• EXERCISE REQUIREMENTS: Working from the entries below, give again each line from the first through the one containing "git checkout dev #切换到dev分支", exactly and with nothing else.

• AVAILABLE DATA:
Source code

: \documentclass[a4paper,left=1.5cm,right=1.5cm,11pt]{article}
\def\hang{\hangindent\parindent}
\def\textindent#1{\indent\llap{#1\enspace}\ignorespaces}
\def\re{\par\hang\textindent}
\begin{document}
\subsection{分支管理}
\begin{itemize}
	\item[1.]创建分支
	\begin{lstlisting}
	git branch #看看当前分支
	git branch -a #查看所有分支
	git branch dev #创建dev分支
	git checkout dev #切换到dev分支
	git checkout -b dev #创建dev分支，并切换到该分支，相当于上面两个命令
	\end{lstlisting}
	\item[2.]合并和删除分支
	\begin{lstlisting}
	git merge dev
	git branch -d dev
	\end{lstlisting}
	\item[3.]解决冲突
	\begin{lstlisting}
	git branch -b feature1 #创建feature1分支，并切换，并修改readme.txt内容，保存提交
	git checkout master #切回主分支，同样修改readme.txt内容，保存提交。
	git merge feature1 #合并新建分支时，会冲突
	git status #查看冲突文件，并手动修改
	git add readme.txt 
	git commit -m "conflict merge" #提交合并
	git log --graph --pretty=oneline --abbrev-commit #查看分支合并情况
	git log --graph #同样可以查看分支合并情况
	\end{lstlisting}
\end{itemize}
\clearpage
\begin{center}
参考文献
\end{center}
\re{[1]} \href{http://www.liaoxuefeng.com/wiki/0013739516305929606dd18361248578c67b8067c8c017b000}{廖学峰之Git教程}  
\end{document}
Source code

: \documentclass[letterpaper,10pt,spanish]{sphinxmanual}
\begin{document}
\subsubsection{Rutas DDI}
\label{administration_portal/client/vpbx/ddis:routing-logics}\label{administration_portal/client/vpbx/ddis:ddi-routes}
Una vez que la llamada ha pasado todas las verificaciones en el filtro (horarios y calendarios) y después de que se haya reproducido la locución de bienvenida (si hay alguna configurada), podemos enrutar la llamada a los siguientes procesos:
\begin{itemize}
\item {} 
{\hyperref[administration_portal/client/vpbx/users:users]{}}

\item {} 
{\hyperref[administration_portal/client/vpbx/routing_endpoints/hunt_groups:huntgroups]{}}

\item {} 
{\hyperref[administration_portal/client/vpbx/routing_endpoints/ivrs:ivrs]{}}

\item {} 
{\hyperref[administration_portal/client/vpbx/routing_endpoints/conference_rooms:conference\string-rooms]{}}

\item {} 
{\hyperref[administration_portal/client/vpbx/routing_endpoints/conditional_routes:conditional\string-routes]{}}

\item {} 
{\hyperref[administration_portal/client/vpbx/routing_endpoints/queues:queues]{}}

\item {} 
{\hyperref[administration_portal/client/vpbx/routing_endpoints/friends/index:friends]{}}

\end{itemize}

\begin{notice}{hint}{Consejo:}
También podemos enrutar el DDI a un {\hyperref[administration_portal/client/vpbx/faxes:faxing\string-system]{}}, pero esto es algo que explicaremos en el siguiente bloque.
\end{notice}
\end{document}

• OUTPUT:
Source code

: \documentclass[a4paper,left=1.5cm,right=1.5cm,11pt]{article}
\def\hang{\hangindent\parindent}
\def\textindent#1{\indent\llap{#1\enspace}\ignorespaces}
\def\re{\par\hang\textindent}
\begin{document}
\subsection{分支管理}
\begin{itemize}
	\item[1.]创建分支
	\begin{lstlisting}
	git branch #看看当前分支
	git branch -a #查看所有分支
	git branch dev #创建dev分支
	git checkout dev #切换到dev分支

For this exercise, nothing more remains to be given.